§ YOUR TASK:
Give the count of lines in the entries below that contain the string "performance", and only that count.

§ DATASET ENTRIES:
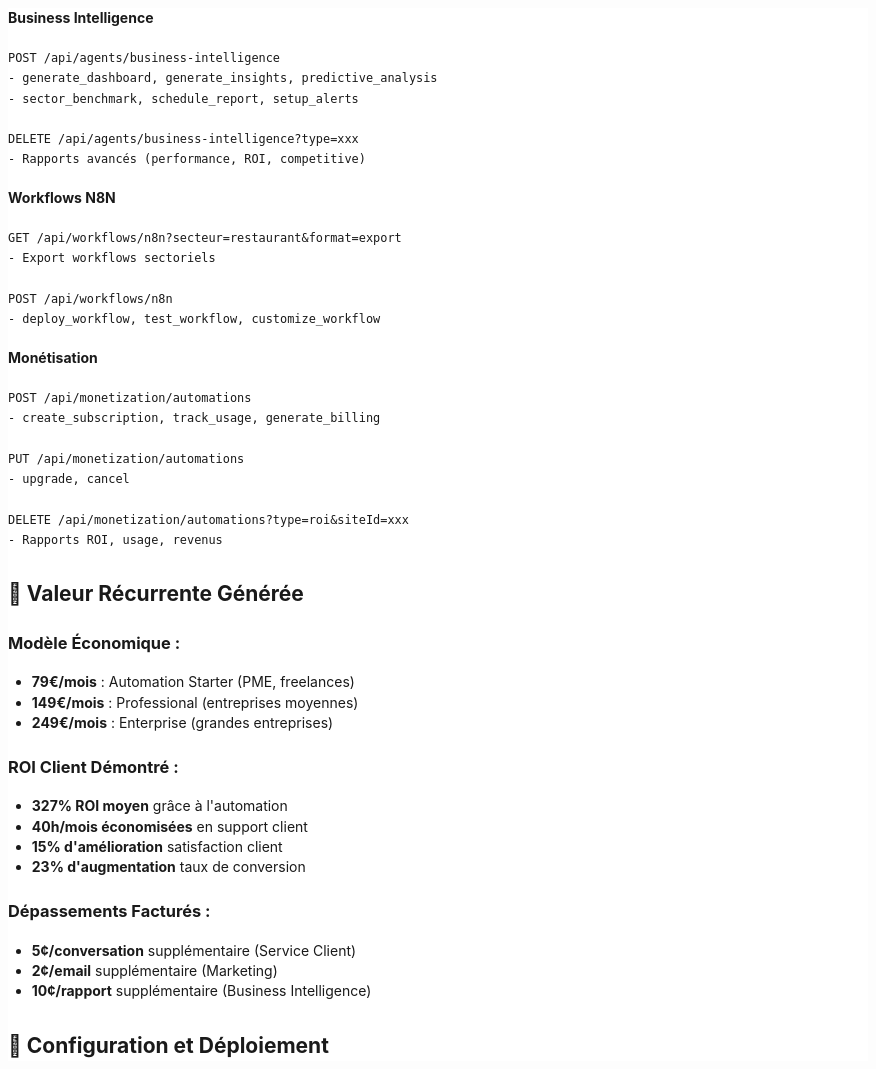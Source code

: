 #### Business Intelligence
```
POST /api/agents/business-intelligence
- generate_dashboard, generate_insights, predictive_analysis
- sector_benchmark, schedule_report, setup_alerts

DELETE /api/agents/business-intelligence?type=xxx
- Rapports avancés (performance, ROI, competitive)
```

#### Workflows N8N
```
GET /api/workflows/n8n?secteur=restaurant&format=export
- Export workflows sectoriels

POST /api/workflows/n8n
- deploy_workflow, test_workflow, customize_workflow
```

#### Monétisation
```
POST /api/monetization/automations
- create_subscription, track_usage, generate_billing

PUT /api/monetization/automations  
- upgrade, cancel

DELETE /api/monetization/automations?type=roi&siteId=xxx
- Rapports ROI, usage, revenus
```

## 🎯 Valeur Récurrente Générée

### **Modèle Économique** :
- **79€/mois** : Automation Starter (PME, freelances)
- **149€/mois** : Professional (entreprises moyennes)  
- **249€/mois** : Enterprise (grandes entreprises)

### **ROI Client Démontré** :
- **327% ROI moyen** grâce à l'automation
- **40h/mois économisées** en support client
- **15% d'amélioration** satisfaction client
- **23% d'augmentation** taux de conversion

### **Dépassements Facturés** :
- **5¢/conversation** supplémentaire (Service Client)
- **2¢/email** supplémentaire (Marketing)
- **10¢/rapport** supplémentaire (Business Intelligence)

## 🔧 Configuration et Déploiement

--

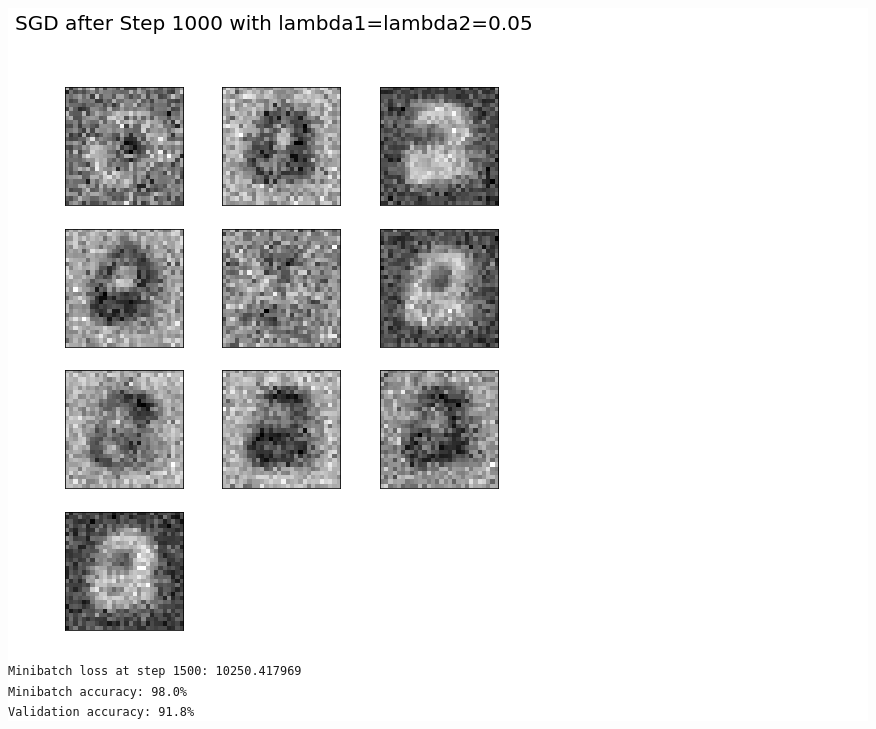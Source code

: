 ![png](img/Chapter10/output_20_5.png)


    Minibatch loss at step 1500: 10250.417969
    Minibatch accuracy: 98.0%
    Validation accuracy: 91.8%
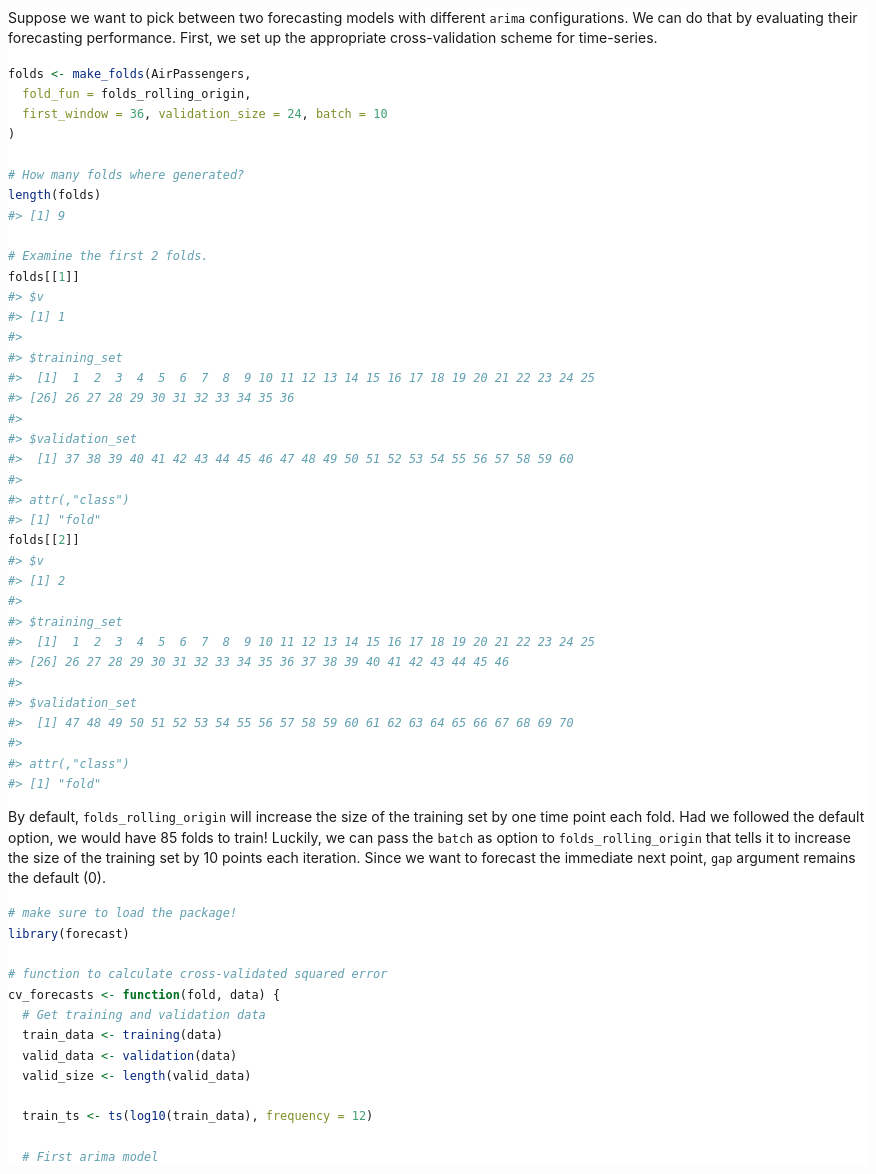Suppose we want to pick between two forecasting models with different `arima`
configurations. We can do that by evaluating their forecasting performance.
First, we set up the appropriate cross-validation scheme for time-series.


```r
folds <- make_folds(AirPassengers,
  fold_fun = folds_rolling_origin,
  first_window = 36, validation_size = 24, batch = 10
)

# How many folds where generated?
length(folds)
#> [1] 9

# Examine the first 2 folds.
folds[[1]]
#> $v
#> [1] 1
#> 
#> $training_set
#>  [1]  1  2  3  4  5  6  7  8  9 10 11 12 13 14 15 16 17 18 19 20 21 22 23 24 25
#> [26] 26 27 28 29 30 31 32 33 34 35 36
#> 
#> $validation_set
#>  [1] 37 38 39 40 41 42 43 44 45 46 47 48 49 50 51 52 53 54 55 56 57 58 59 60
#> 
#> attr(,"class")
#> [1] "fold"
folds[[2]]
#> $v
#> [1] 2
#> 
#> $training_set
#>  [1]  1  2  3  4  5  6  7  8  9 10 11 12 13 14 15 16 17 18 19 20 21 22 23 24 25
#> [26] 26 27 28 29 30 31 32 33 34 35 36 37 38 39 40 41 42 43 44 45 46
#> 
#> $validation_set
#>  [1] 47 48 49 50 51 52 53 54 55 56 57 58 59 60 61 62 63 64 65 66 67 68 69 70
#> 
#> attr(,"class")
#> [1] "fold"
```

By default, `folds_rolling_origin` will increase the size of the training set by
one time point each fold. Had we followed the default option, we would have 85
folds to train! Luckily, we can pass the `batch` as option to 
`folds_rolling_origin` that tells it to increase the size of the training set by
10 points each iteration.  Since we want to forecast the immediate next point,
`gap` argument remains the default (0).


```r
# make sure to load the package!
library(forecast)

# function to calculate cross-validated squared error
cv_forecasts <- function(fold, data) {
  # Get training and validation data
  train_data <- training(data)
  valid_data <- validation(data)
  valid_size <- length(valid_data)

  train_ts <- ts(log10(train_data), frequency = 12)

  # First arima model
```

§ RESPONSE TO THE TASK:
2